* **Document images with source code**:
####################

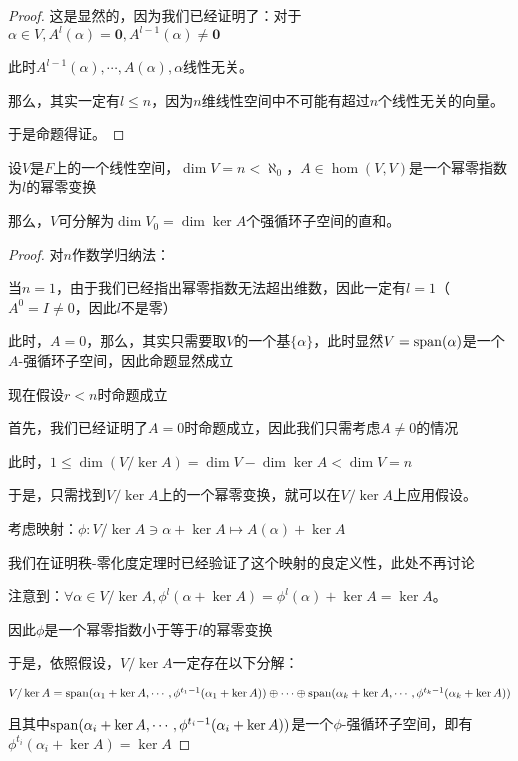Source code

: \documentclass[12pt, a4paper, oneside, UTF8]{ctexbook}
\begin{document}
			\begin{proof}
				这是显然的，因为我们已经证明了：对于$\alpha \in V,A^l(\alpha )=\mathbf{0},A^{l-1}(\alpha )\neq \mathbf{0}$

				此时$A^{l-1}(\alpha ),\cdots,A(\alpha ),\alpha $线性无关。

				那么，其实一定有$l \leqslant n$，因为$n$维线性空间中不可能有超过$n$个线性无关的向量。

				于是命题得证。
			\end{proof}
			\begin{lemma}{}
				设$V$是$F$上的一个线性空间，$\dim V = n < \aleph_0$，$A \in \hom(V,V)$是一个幂零指数为$l$的幂零变换

				那么，$V$可分解为$\dim V_0 = \dim \ker A$个强循环子空间的直和。
			\end{lemma}
			\begin{proof}
				对$n$作数学归纳法：

				当$n=1$，由于我们已经指出幂零指数无法超出维数，因此一定有$l=1$（$A^0=I\neq 0$，因此$l$不是零）

				此时，$A=0$，那么，其实只需要取$V$的一个基$\{\alpha \}$，此时显然$V=\operatorname{span}(\alpha)$是一个$A$-强循环子空间，因此命题显然成立

				现在假设$r< n$时命题成立

				首先，我们已经证明了$A=0$时命题成立，因此我们只需考虑$A \neq 0$的情况

				此时，$1 \leqslant \dim(V/\ker A) = \dim V - \dim \ker A< \dim V=n$

				于是，只需找到$V/\ker A$上的一个幂零变换，就可以在$V/\ker A$上应用假设。

				考虑映射：$\phi  : V/\ker A \ni \alpha + \ker A \mapsto A(\alpha )+\ker A$

				我们在证明秩-零化度定理时已经验证了这个映射的良定义性，此处不再讨论

				注意到：$\forall \alpha \in V/\ker A,\phi^l(\alpha+\ker A)=\phi ^l(\alpha )+\ker A = \ker A$。

				因此$\phi $是一个幂零指数小于等于$l$的幂零变换

				于是，依照假设，$V/\ker A$一定存在以下分解：

				$V/\ker A = \operatorname{span}(\alpha_1+\ker A,\cdots,\phi^{t_1-1}(\alpha_1+\ker A))\oplus \cdots \oplus \operatorname{span}(\alpha_k+\ker A,\cdots,\phi^{t_k-1}(\alpha_k+\ker A))$

				且其中$\operatorname{span}(\alpha_i+\ker A,\cdots,\phi^{t_i-1}(\alpha_i+\ker A))$是一个$\phi $-强循环子空间，即有 $\phi^{t_i}(\alpha_i+\ker A)=\ker A$


\end{proof}
\end{document}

####################

* **Problem description**: Show all lines from the entries that hold "时命题成立".

* **Response below**:
				现在假设$r< n$时命题成立
				首先，我们已经证明了$A=0$时命题成立，因此我们只需考虑$A \neq 0$的情况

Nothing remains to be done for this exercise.